**Work order:** Scan the listing and copy each line where the word "spawned" is present.

**Supplied data:**
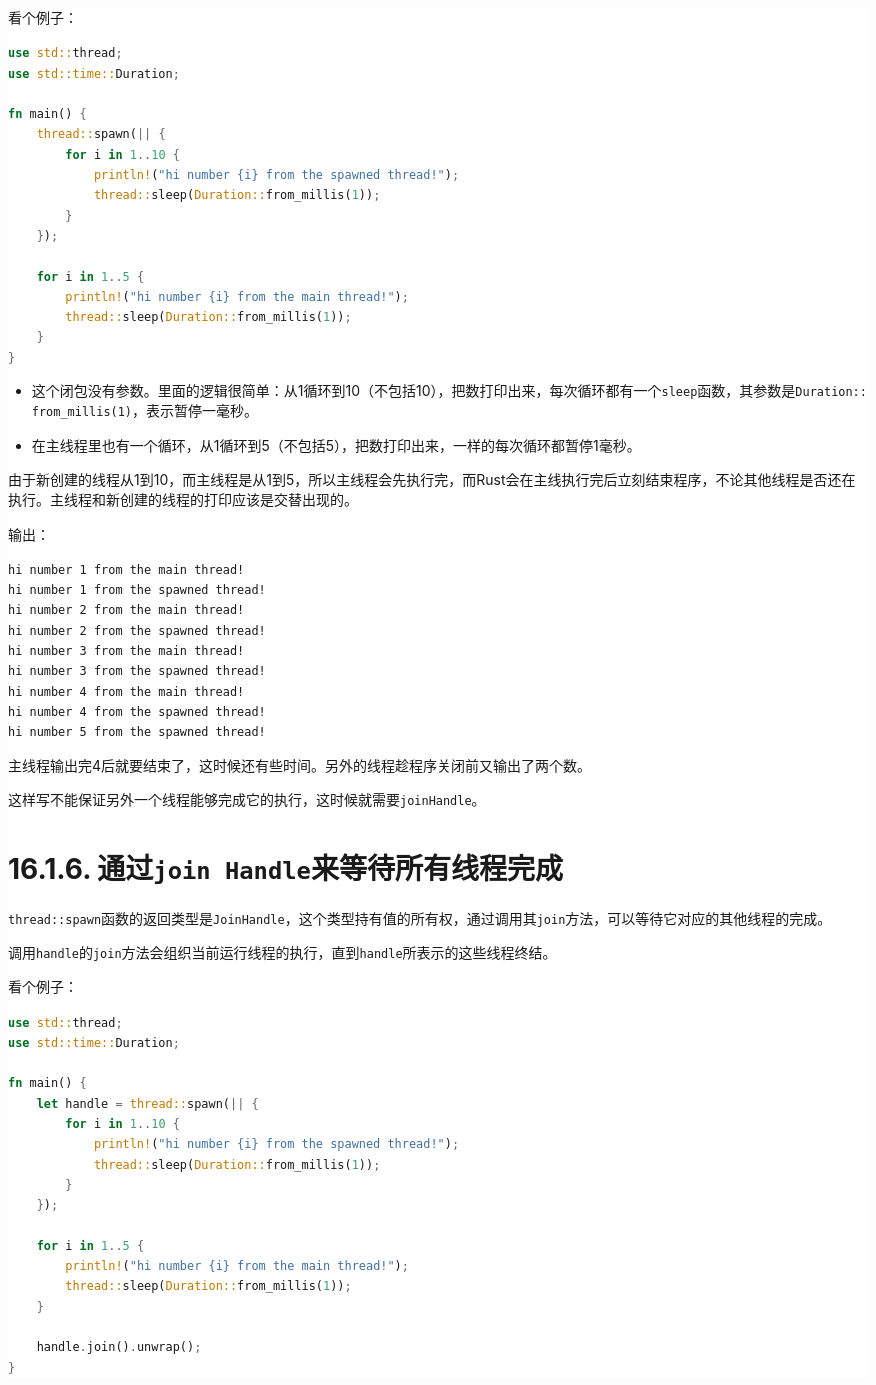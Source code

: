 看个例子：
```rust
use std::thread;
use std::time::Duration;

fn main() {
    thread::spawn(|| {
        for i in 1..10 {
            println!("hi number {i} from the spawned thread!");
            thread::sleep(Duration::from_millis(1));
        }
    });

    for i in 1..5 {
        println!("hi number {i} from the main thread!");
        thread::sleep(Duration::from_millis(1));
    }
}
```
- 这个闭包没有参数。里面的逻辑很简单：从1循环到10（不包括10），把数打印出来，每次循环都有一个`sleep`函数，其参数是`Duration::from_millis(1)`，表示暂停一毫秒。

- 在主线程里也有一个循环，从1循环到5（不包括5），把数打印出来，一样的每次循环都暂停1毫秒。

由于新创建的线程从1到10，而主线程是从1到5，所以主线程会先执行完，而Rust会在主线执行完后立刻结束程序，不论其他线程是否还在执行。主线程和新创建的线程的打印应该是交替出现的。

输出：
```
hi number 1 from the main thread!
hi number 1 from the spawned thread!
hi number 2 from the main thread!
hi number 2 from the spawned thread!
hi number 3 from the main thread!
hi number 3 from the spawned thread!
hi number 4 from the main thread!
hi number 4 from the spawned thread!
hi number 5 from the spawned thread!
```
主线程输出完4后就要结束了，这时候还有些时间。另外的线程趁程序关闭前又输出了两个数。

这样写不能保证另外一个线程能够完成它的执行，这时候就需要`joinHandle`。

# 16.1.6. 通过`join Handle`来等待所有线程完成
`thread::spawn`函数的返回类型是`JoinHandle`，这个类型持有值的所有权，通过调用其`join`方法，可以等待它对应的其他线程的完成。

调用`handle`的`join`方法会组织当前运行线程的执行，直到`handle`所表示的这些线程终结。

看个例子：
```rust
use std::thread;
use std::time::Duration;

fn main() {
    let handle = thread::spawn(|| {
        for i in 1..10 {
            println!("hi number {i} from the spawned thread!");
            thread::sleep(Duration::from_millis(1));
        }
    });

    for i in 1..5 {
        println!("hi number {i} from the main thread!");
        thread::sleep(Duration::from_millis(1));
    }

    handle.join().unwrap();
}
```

**Solution:**
            println!("hi number {i} from the spawned thread!");
hi number 1 from the spawned thread!
hi number 2 from the spawned thread!
hi number 3 from the spawned thread!
hi number 4 from the spawned thread!
hi number 5 from the spawned thread!
            println!("hi number {i} from the spawned thread!");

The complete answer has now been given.